Having a needle break or bend right in the middle of a sewing project can be very frustrating. Knowing how to troubleshoot the cause and make the repair would get you back to work. This is a guide about sewing machine is breaking or bending needles.
By Anne from Glen Mills, PA
If your sewing machine has begun to bend or break needles there are several possible causes. The following list will help provide some ideas for troubleshooting the problem with your machine.
If after checking these possibilities and making the appropriate corrections as needed, your sewing machine continues to break or bend the needle, it may be time to take it in for repairs.
A piece of broken needle is stuck in my antique sewing machine. I tried everything, Blaster penetration, pushing with a needle, pushing with a fine screw, and nothing works.
Please advise if you have experienced this.
Sandi is on the right track with her suggestion. But as a sewing teacher/repair tech with considerable experience on antique machines, let me suggest two more things:
One: using the smallest pair of needle nose pliers you can find, grasp the needle bit with the pliers in one hand, spray WD-40 or similar up into the area with the stuck needle, and twist back and forth with the pliers at the same time. Try this three or four times.
(It sounds as though some grit is caught between the needle bit and the bar, holding the needle bit in there as though welded together. It could be a 'burr' too - something that can happen if the needle or bar area is beginning to rust. You won't see the rust but the minute projections can cause a burr or penetration to the needle or bar that will cause the needle bit to 'become one' with the bar)
If One doesn't work, it's time for Two: take your lovely lady to a repair tech who specialises in functional antique machines. Believe me there is a niche group of repair techs who only repair vintage-vintage (treadle and hand crank machines that aren't 100yo yet) and antique (genuinely over 100yo) machines. These techs have the tools and resources for parts that the average home antique machine users will not.
I have a broken sewing machine question. I have a pretty old Janome sewing machine that was recently handed down to me from my mother. It's a beautiful old thing and I had it serviced and the repairman said to hang on to it because it's an excellent machine.
Well I fear I have ruined this excellent machine. I'm a beginner at sewing.
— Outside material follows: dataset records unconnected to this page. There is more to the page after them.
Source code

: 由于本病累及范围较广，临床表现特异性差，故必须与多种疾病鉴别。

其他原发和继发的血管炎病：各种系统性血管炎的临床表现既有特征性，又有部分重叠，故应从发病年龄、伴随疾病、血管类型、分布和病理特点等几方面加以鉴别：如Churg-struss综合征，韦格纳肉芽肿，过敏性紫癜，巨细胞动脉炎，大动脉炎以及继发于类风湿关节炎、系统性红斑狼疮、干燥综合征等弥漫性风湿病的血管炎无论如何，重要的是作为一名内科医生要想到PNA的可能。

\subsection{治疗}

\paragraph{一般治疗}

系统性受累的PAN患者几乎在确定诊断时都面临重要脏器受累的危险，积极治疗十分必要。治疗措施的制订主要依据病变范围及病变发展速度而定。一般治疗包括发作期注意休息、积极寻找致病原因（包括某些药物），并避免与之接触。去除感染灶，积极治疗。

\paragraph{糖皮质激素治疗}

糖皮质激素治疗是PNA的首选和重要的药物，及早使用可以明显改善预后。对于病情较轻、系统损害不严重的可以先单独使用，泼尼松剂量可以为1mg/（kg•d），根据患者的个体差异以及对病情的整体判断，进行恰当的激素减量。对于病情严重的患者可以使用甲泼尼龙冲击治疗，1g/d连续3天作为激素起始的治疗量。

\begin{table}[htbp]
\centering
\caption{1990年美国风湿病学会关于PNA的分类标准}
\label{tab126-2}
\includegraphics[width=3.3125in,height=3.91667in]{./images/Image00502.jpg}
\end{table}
I was making a purse with wadding inside it and trying to sew up the edges (4 pieces of fabric and two thicknesses of wadding).
I recently discovered the fancy settings on it that let me do beautiful zigs and zags and interesting combinations of stitches. I chose a setting that was lots of small stitches together, then about every 5th stitch a bit mountain/zig zag. I got about 2cm up the side of the purse and obviously it was too thick for the machine/needle/thread/tension (???I have no idea) and the needle bent. I removed the needle and replaced it, but now it keeps unthreading when I sew and is making a not so nice noise.
I just spent $200 getting it repaired and serviced. Is there any way I can fix this myself? or should I just take it straight back to the repair shop? I know that the repairman did a good job of fixing it last time and am pretty sure this is just my incompetence on the sewing machine that has caused the problem. Needless to say I'm devastated, as I have just discovered sewing and spend most nights doing just that, sewing! What an incredible craft it is.
Any thoughts or suggestions are very, very welcome.
By Fiona from Sydney, Australia
You have a good machine, but it is a dressmaker not an industrial machine. You may have a bent shaft, timing out of wack and so so many other possibilities. If you are a beginner or not unless you know what you're doing, the worst thing any one can do is to take a sewing aching apart! Just go back to where you had it recently worked on and ask if they would take a look at why it's running poorly. If they are a reputable sewing machine service business, I doubt they will charge you at all unless a part is broken and you have to buy a new part.
If you could take a sewing class, to learn the basics in sewing and machine care, you would learn important tools in sewing you will use forever. Don't use heavy weight fabric on a dressmaker machine ever, ever. Guaranteed to ruin it. Stay with lite to med weight fabrics and use the correct thread of course. If later on you can, buy something like a Singer straight stitch machine, they are good strong work horses. Enjoy sewing, you have a great machine to use.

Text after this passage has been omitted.